*Given entries*:
"""

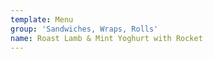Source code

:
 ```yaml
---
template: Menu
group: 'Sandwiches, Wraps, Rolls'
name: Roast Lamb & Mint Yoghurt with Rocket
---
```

"""
"""

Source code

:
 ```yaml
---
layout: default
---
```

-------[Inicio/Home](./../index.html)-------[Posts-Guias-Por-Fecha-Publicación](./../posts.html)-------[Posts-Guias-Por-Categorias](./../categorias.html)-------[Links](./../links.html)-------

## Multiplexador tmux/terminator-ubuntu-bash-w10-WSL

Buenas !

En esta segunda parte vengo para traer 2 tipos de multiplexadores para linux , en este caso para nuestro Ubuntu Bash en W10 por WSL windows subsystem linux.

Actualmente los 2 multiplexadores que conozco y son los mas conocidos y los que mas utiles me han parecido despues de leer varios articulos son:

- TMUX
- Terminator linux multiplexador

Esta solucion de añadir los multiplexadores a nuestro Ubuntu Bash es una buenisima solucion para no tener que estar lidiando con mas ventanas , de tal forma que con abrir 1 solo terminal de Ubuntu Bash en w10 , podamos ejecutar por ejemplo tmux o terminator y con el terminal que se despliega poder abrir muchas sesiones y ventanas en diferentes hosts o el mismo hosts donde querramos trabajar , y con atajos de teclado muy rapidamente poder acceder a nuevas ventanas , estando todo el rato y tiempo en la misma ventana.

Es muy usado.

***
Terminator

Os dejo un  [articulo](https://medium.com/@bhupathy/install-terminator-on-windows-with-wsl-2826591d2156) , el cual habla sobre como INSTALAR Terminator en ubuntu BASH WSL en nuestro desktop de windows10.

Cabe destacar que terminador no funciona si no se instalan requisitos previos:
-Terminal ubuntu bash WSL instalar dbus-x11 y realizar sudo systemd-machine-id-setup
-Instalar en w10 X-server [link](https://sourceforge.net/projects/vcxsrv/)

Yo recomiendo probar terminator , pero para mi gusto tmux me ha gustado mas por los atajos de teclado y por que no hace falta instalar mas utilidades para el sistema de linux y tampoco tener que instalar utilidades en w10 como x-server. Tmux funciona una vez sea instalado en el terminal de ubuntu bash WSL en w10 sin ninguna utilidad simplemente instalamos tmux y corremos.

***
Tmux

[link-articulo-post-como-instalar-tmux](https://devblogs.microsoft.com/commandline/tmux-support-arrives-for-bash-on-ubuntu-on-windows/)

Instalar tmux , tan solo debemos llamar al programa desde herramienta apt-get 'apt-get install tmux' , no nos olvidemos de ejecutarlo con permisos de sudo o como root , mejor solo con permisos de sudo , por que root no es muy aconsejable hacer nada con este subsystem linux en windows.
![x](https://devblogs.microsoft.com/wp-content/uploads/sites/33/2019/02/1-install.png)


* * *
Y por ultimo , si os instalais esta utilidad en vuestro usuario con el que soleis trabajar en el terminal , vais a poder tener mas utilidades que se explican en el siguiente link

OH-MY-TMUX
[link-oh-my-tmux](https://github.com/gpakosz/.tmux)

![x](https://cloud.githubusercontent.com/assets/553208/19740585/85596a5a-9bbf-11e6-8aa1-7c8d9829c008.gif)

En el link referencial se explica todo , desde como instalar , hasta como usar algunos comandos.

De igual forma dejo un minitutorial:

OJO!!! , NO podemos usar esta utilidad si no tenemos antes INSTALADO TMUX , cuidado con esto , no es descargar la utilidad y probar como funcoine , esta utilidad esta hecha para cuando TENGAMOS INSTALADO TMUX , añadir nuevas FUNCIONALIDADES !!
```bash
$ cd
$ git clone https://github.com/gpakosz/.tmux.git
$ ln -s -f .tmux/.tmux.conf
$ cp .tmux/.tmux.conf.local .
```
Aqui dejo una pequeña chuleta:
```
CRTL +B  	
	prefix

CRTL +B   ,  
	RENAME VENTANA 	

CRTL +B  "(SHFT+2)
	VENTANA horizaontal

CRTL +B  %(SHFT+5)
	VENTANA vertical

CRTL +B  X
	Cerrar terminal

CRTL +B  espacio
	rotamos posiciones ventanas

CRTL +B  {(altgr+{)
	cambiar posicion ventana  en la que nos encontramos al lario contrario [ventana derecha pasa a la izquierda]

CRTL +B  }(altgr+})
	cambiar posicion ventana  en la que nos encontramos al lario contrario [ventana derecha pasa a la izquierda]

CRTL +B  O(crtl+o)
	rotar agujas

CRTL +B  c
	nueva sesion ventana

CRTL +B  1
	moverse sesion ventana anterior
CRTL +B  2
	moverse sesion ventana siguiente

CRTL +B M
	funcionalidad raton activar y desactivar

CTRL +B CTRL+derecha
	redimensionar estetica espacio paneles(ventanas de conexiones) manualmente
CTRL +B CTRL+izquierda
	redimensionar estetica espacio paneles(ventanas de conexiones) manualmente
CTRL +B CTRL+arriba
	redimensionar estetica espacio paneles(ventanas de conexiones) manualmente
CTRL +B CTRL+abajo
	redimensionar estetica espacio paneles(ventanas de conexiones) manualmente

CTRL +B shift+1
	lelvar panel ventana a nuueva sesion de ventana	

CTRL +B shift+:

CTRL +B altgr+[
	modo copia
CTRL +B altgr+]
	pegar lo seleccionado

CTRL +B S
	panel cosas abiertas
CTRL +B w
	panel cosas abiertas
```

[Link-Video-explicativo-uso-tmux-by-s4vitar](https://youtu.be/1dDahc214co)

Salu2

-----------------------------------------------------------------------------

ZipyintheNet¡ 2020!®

"""
"""

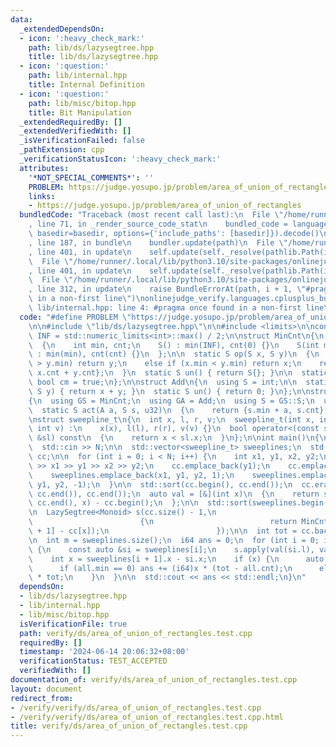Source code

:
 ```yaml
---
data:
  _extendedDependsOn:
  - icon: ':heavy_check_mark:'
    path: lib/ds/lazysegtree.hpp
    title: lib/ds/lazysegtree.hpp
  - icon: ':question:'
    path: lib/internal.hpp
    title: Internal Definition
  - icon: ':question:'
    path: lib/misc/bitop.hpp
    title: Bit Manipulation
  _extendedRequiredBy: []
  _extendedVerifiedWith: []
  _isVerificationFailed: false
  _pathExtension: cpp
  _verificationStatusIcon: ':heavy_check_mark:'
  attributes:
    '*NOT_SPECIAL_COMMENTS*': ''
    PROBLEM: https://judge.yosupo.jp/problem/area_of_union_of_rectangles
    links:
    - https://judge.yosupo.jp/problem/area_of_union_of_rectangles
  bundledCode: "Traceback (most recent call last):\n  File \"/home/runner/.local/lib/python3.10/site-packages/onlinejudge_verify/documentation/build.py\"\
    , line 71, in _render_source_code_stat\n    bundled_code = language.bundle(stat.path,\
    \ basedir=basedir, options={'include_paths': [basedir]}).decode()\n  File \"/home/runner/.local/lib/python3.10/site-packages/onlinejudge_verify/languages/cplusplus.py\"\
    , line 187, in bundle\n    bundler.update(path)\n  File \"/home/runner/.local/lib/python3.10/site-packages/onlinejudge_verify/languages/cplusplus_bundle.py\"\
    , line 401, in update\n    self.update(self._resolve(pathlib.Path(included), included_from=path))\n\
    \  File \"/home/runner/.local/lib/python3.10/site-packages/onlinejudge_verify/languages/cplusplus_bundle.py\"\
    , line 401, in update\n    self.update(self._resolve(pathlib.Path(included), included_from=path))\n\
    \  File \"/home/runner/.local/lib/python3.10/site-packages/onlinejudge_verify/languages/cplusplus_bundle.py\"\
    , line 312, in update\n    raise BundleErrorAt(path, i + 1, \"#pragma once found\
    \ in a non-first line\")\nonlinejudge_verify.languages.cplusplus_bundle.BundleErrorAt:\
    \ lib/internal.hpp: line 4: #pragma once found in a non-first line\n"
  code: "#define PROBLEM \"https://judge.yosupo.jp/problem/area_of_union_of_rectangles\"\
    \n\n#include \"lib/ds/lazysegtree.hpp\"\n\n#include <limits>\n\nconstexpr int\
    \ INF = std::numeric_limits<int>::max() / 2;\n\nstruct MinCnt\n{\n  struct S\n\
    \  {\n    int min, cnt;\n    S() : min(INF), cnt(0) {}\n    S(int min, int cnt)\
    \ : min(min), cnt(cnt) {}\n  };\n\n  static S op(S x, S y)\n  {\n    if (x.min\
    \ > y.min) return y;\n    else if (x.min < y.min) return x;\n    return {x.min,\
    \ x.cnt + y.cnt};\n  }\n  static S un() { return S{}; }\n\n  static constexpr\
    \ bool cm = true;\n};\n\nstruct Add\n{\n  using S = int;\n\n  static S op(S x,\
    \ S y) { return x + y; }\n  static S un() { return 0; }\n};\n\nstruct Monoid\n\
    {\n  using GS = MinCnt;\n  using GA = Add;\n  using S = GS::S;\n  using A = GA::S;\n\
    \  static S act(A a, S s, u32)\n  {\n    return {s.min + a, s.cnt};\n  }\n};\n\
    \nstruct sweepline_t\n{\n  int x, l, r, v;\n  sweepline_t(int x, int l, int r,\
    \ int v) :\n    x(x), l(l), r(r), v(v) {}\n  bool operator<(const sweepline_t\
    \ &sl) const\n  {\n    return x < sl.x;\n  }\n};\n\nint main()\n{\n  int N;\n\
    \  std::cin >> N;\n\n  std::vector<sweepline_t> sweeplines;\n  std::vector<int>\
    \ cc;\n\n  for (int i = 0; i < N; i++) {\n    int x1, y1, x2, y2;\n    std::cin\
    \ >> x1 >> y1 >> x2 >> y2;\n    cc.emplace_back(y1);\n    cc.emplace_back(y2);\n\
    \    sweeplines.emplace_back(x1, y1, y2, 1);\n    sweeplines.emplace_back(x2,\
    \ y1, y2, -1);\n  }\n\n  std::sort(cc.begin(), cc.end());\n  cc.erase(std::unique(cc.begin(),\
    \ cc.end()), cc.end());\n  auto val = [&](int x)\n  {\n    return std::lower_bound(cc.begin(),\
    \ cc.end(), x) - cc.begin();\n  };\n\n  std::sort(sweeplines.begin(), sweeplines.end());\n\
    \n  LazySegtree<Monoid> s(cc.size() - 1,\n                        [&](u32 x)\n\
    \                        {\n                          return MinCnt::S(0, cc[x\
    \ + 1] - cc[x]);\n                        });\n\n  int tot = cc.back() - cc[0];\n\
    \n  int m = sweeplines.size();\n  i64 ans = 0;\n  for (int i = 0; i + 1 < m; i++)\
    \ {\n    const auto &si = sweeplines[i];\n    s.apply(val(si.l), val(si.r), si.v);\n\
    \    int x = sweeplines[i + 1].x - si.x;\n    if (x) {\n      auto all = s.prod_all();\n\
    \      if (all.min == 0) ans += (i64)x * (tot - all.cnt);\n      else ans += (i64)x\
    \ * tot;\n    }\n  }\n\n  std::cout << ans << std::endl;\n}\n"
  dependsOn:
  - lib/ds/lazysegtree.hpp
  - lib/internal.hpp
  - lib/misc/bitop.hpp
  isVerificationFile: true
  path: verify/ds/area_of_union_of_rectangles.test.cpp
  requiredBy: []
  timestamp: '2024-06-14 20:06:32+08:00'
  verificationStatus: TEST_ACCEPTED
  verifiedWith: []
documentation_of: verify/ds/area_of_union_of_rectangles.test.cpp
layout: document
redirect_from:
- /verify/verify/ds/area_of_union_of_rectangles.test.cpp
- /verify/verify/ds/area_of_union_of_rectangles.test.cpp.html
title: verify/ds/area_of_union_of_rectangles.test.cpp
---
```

"""

*Problem details*:
Please give back exactly the lines of the listing above that run from the one containing "Actualmente los 2" through the one containing "- Terminator linux multiplexador", and only those.

*Exercise response*:
Actualmente los 2 multiplexadores que conozco y son los mas conocidos y los que mas utiles me han parecido despues de leer varios articulos son:

- TMUX
- Terminator linux multiplexador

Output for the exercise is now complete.